3. In the case of IPv4, it can be used to forward IPv4 traffic into the tunnel.
4. In case of unicast address, dest-ip must be within the prefix configured on the private interface.
5. Up to 16 destination IPs can be configured per ipsec-tunnel.
A v6 route with a configured destination IP as the next-hop, this route can be learned from either a static or dynamic from a routing protocol such as BGP.
An IPv6 static route with an ipsec-tunnel used as the next-hop.

A security policy supports either an IPv4 entry or an IPv6 entry or both for dual-stack.

IPv6 as Payload: Dynamic LAN-to-LAN Tunnel

With dynamic LAN-to-LAN tunnels, the system will automatically create a v6 reverse route in the private VPRN based on the received TSi payload with the tunnel as the nexthop.

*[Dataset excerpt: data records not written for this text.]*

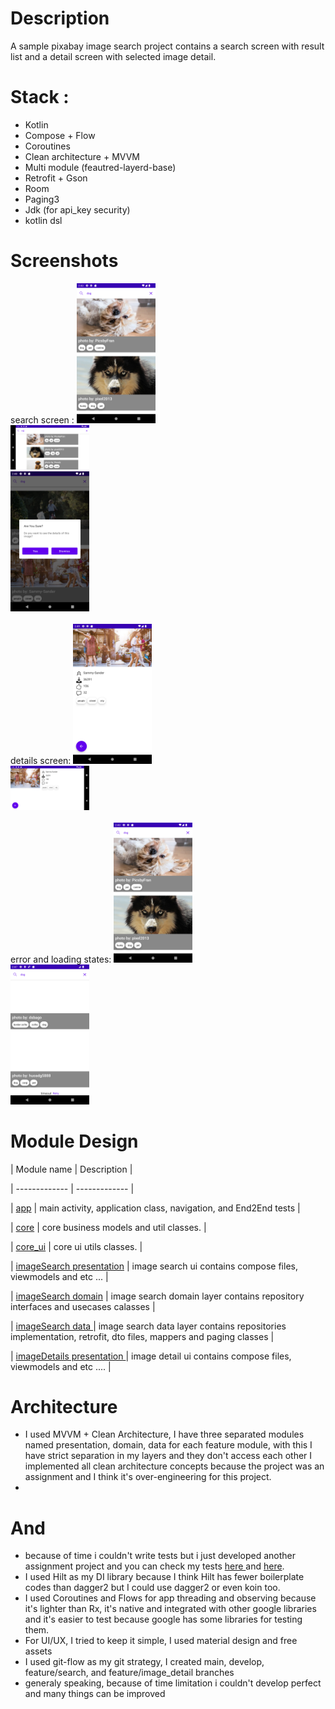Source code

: 
#  Description

A sample pixabay image search project contains a search screen with result list and a detail screen with selected image detail.

#  Stack :
- Kotlin
- Compose + Flow
- Coroutines
- Clean architecture + MVVM
- Multi module (feautred-layerd-base)
- Retrofit + Gson
- Room
- Paging3
- Jdk (for api_key security)
- kotlin dsl

#  Screenshots
search screen :
<img src="https://github.com/amrhsyn/Pixabay-Image-Search/blob/develop/screenshots/11.png" width="25%">
<br />
<img src="https://github.com/amrhsyn/Pixabay-Image-Search/blob/develop/screenshots/77.png" width="25%">
<br />
<img src="https://github.com/amrhsyn/Pixabay-Image-Search/blob/develop/screenshots/55.png" width="25%">
<br />
<br />
details screen:
<img src="https://github.com/amrhsyn/Pixabay-Image-Search/blob/develop/screenshots/44.png" width="25%">
<br />
<img src="https://github.com/amrhsyn/Pixabay-Image-Search/blob/develop/screenshots/33.png" width="25%">
<br />
<br />
error and loading states:
<img src="https://github.com/amrhsyn/Pixabay-Image-Search/blob/develop/screenshots/11.png" width="25%">
<br />
<img src="https://github.com/amrhsyn/Pixabay-Image-Search/blob/develop/screenshots/66.png" width="25%">


#  Module Design

| Module name | Description |

| ------------- | ------------- |

| [app](/app/) | main activity, application class, navigation, and End2End tests |

| [core](/core/)  | core business models and util classes. |

| [core_ui](/core_ui/)  | core ui utils classes. |

| [imageSearch presentation](/image_search/image_search_presentation/)  | image search ui contains compose files, viewmodels and etc ... |

| [imageSearch domain](/image_search/image_search_domain) | image search domain layer contains repository interfaces and usecases calasses |

| [imageSearch data ](/image_search/image_search_data/) | image search data layer contains repositories implementation, retrofit, dto files, mappers and paging classes |

| [imageDetails presentation ](/image_detail/image_detail_presentation/)  | image detail ui contains compose files, viewmodels and etc .... |

#  Architecture
- I used MVVM + Clean Architecture, I have three separated modules named presentation, domain, data for each feature module, with this I have strict separation in my layers and they don't access each other I implemented all clean architecture concepts because the project was an assignment and I think it's over-engineering for this project.
-

#  And
- because of time i couldn't write tests but i just developed another assignment project and you can check my tests [here ](/image_search/image_search_data/) and [here](/app/).
- I used Hilt as my DI library because I think Hilt has fewer boilerplate codes than dagger2 but I could use dagger2 or even koin too.
- I used Coroutines and Flows for app threading and observing because it's lighter than Rx, it's native and integrated with other google libraries and it's easier to test because google has some libraries for testing them.
- For UI/UX, I tried to keep it simple, I used material design and free assets
- I used git-flow as my git strategy, I created main, develop, feature/search, and feature/image_detail branches
- generaly speaking, because of time limitation i couldn't develop perfect and many things can be improved
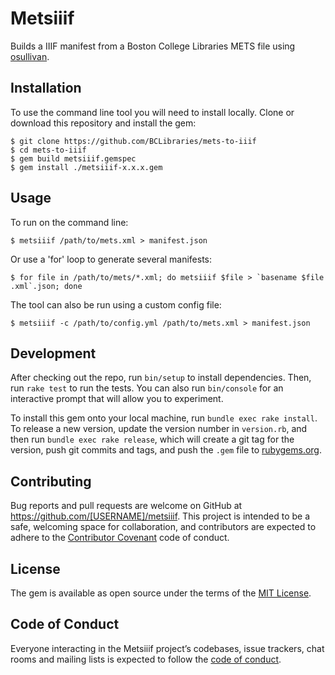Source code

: # Metsiiif

Builds a IIIF manifest from a Boston College Libraries METS file using 
[osullivan](https://github.com/iiif-prezi/osullivan).

## Installation

To use the command line tool you will need to install locally. Clone or download this repository and install the gem:

    $ git clone https://github.com/BCLibraries/mets-to-iiif
    $ cd mets-to-iiif
    $ gem build metsiiif.gemspec
    $ gem install ./metsiiif-x.x.x.gem
    
## Usage

To run on the command line:

    $ metsiiif /path/to/mets.xml > manifest.json

Or use a 'for' loop to generate several manifests:

    $ for file in /path/to/mets/*.xml; do metsiiif $file > `basename $file .xml`.json; done

The tool can also be run using a custom config file:

    $ metsiiif -c /path/to/config.yml /path/to/mets.xml > manifest.json

## Development

After checking out the repo, run `bin/setup` to install dependencies. Then, run `rake test` to run the tests. You can also run `bin/console` for an interactive prompt that will allow you to experiment.

To install this gem onto your local machine, run `bundle exec rake install`. To release a new version, update the version number in `version.rb`, and then run `bundle exec rake release`, which will create a git tag for the version, push git commits and tags, and push the `.gem` file to [rubygems.org](https://rubygems.org).

## Contributing

Bug reports and pull requests are welcome on GitHub at https://github.com/[USERNAME]/metsiiif. This project is intended to be a safe, welcoming space for collaboration, and contributors are expected to adhere to the [Contributor Covenant](http://contributor-covenant.org) code of conduct.

## License

The gem is available as open source under the terms of the [MIT License](http://opensource.org/licenses/MIT).

## Code of Conduct

Everyone interacting in the Metsiiif project’s codebases, issue trackers, chat rooms and mailing lists is expected to follow the [code of conduct](https://github.com/[USERNAME]/metsiiif/blob/master/CODE_OF_CONDUCT.md).
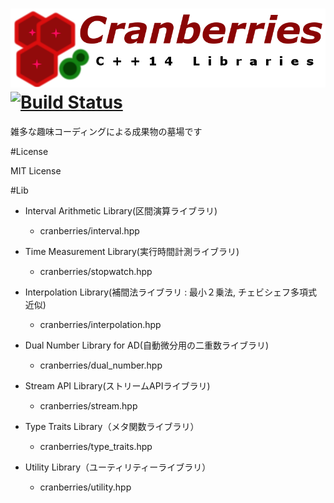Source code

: ![logo](https://github.com/LoliGothick/Cranberries/blob/master/icon/logo_with_txt.png)
[![Build Status](https://travis-ci.org/LoliGothick/Cranberries.svg?branch=master)](https://travis-ci.org/LoliGothick/Cranberries)
==========
雑多な趣味コーディングによる成果物の墓場です

#License

MIT License

#Lib

- Interval Arithmetic Library(区間演算ライブラリ)
  - cranberries/interval.hpp

- Time Measurement Library(実行時間計測ライブラリ)
  - cranberries/stopwatch.hpp

- Interpolation Library(補間法ライブラリ : 最小２乗法, チェビシェフ多項式近似)
  - cranberries/interpolation.hpp

- Dual Number Library for AD(自動微分用の二重数ライブラリ)
  - cranberries/dual_number.hpp

- Stream API Library(ストリームAPIライブラリ)
  - cranberries/stream.hpp

- Type Traits Library（メタ関数ライブラリ）
  - cranberries/type_traits.hpp
  
- Utility Library（ユーティリティーライブラリ）
  - cranberries/utility.hpp
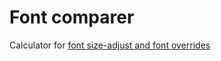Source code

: # Font comparer

Calculator for [font size-adjust and font overrides](https://web.dev/articles/css-size-adjust)
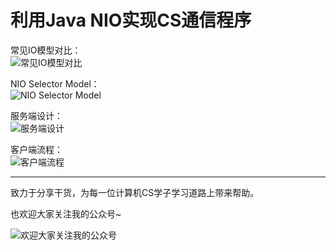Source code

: # 利用Java NIO实现CS通信程序

常见IO模型对比：   
![常见IO模型对比](https://github.com/xiajunhust/tinywheel/blob/main/CS%E9%80%9A%E4%BF%A1%E7%A8%8B%E5%BA%8F/%E5%B8%B8%E8%A7%81IO%E6%A8%A1%E5%9E%8B%E5%AF%B9%E6%AF%94.png)

NIO Selector Model：   
![NIO Selector Model](https://github.com/xiajunhust/tinywheel/blob/main/CS%E9%80%9A%E4%BF%A1%E7%A8%8B%E5%BA%8F/NIO%20Selector%20Model.png)

服务端设计：   
![服务端设计](https://github.com/xiajunhust/tinywheel/blob/main/CS%E9%80%9A%E4%BF%A1%E7%A8%8B%E5%BA%8F/%E6%9C%8D%E5%8A%A1%E7%AB%AF%E8%AE%BE%E8%AE%A1.png)

客户端流程：  
![客户端流程](https://github.com/xiajunhust/tinywheel/blob/main/CS%E9%80%9A%E4%BF%A1%E7%A8%8B%E5%BA%8F/%E5%AE%A2%E6%88%B7%E7%AB%AF%E8%AE%BE%E8%AE%A1.png)


---

致力于分享干货，为每一位计算机CS学子学习道路上带来帮助。

也欢迎大家关注我的公众号~

![欢迎大家关注我的公众号](https://github.com/xiajunhust/awosome-cs/blob/main/QR-CODE.jpg)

IPv6 as Payload: Remote-Access Tunnel

The system supports the following IKEv2 IPv6 configuration attributes:

INTERNAL_IP6_ADDRESS
INTERNAL_IP6_DNS

The system supports only one internal IPv6 address per tunnel. The following IPv6-related RADIUS attributes are also supported in access-accept:

Framed-IPv6-Prefix will be translated into INTERNAL_IP6_ADDRESS in the configuration payload, which includes two parts. A 16-byte v6 prefix and a one-byte prefix length.
Alc-Ipv6-Primary-Dns
Alc-Ipv6-Secondary-Dns

If an internal v6 address has been assigned to the remote-access client, then the Framed-IPv6-Prefix will also be included in RADIUS accounting-request packet.The assigned internal v6 address must be within the prefix configured on the corresponding private interface.

If the client request both v4 and v6 address and address source (such as RADIUS or LAA) assign both v4 and v6 address, then both v4 and v6 addresses will be assigned to the client via the configuration payload.

IPv6 as Encapsulation

IPv6 as encapsulation allows IPv4 or IPv6 packets to be forwarded within an IPv6 ESP tunnel, also the IKE protocol can run over IPv6. Current support includes:

Tunnel type support:
1. Static LAN-to-LAN tunnel
2. Dynamic LAN-to-LAN tunnel
3. Remote-access tunnel (For IKEv1, only v4 over v6 is supported)

For a given ipsec-gw or ipsec-tunnel, only one local gateway address is supported, which could be either an IPv4 or IPv6 address. The SR OS also provides fragmentation and reassembly support for IPv6 ESP/IKE packets.